» Task directions
Below are records to give again exactly; omit each image they contain.

Start of Exercise data

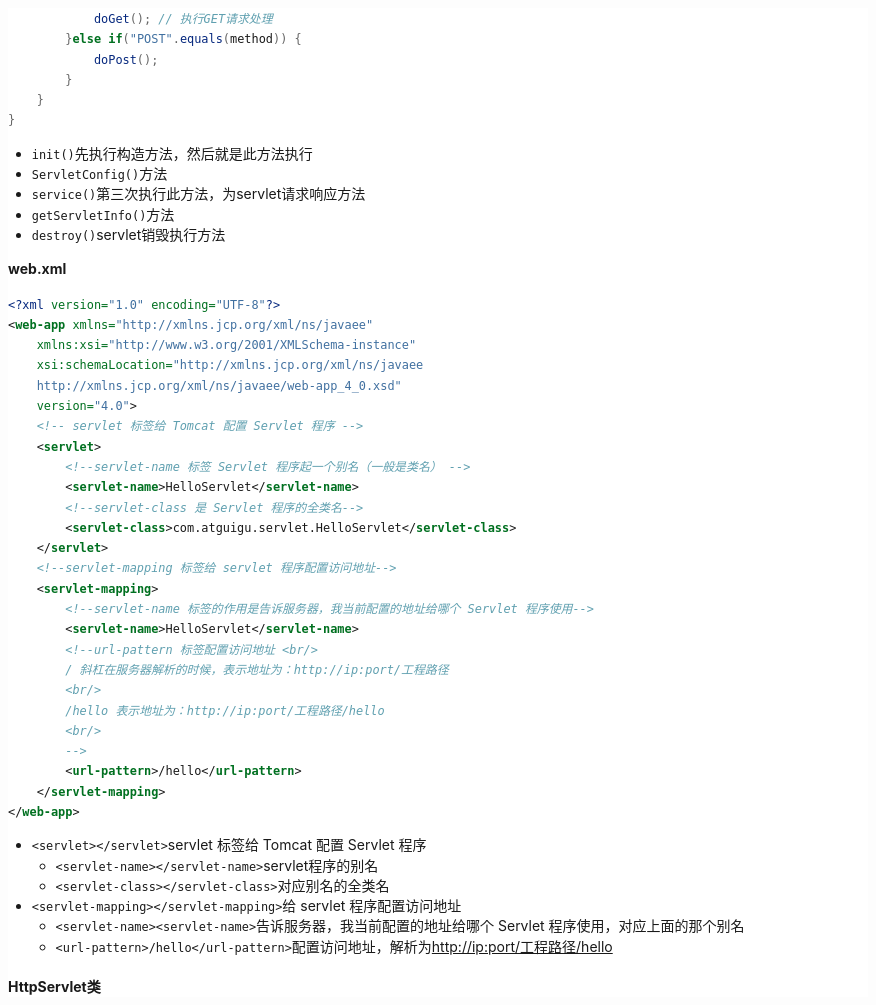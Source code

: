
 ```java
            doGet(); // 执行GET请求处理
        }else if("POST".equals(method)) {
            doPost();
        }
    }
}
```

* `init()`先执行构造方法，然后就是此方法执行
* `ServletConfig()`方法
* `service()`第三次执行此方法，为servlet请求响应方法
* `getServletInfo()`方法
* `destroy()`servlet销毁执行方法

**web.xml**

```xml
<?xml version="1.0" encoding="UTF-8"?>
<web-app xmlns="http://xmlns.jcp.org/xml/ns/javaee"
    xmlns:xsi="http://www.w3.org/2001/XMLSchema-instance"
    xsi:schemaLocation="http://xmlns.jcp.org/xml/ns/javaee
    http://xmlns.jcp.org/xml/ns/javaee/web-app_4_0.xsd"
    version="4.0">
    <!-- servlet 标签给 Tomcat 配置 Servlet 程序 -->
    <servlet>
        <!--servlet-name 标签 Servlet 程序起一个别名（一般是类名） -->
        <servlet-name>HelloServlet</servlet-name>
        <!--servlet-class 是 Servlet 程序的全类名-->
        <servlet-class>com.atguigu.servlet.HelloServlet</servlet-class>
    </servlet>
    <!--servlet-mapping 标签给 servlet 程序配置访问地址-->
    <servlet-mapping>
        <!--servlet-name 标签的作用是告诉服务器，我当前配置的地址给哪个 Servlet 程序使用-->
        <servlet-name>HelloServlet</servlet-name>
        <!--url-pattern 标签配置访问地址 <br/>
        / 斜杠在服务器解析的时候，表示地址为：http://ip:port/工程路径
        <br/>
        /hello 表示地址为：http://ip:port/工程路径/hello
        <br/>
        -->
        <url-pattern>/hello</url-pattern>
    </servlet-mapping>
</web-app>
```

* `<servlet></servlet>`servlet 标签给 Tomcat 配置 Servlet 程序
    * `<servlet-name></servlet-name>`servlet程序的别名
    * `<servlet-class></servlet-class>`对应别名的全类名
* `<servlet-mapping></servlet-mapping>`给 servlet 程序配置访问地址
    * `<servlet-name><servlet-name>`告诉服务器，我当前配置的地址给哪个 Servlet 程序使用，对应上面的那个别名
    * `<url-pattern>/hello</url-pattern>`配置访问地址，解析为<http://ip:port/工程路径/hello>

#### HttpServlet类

End of Exercise data

» Written answer
Source code

:
 ```java
            doGet(); // 执行GET请求处理
        }else if("POST".equals(method)) {
            doPost();
        }
    }
}
```

* `init()`先执行构造方法，然后就是此方法执行
* `ServletConfig()`方法
* `service()`第三次执行此方法，为servlet请求响应方法
* `getServletInfo()`方法
* `destroy()`servlet销毁执行方法

**web.xml**

```xml
<?xml version="1.0" encoding="UTF-8"?>
<web-app xmlns="http://xmlns.jcp.org/xml/ns/javaee"
    xmlns:xsi="http://www.w3.org/2001/XMLSchema-instance"
    xsi:schemaLocation="http://xmlns.jcp.org/xml/ns/javaee
    http://xmlns.jcp.org/xml/ns/javaee/web-app_4_0.xsd"
    version="4.0">
    <!-- servlet 标签给 Tomcat 配置 Servlet 程序 -->
    <servlet>
        <!--servlet-name 标签 Servlet 程序起一个别名（一般是类名） -->
        <servlet-name>HelloServlet</servlet-name>
        <!--servlet-class 是 Servlet 程序的全类名-->
        <servlet-class>com.atguigu.servlet.HelloServlet</servlet-class>
    </servlet>
    <!--servlet-mapping 标签给 servlet 程序配置访问地址-->
    <servlet-mapping>
        <!--servlet-name 标签的作用是告诉服务器，我当前配置的地址给哪个 Servlet 程序使用-->
        <servlet-name>HelloServlet</servlet-name>
        <!--url-pattern 标签配置访问地址 <br/>
        / 斜杠在服务器解析的时候，表示地址为：http://ip:port/工程路径
        <br/>
        /hello 表示地址为：http://ip:port/工程路径/hello
        <br/>
        -->
        <url-pattern>/hello</url-pattern>
    </servlet-mapping>
</web-app>
```

* `<servlet></servlet>`servlet 标签给 Tomcat 配置 Servlet 程序
    * `<servlet-name></servlet-name>`servlet程序的别名
    * `<servlet-class></servlet-class>`对应别名的全类名
* `<servlet-mapping></servlet-mapping>`给 servlet 程序配置访问地址
    * `<servlet-name><servlet-name>`告诉服务器，我当前配置的地址给哪个 Servlet 程序使用，对应上面的那个别名
    * `<url-pattern>/hello</url-pattern>`配置访问地址，解析为<http://ip:port/工程路径/hello>

#### HttpServlet类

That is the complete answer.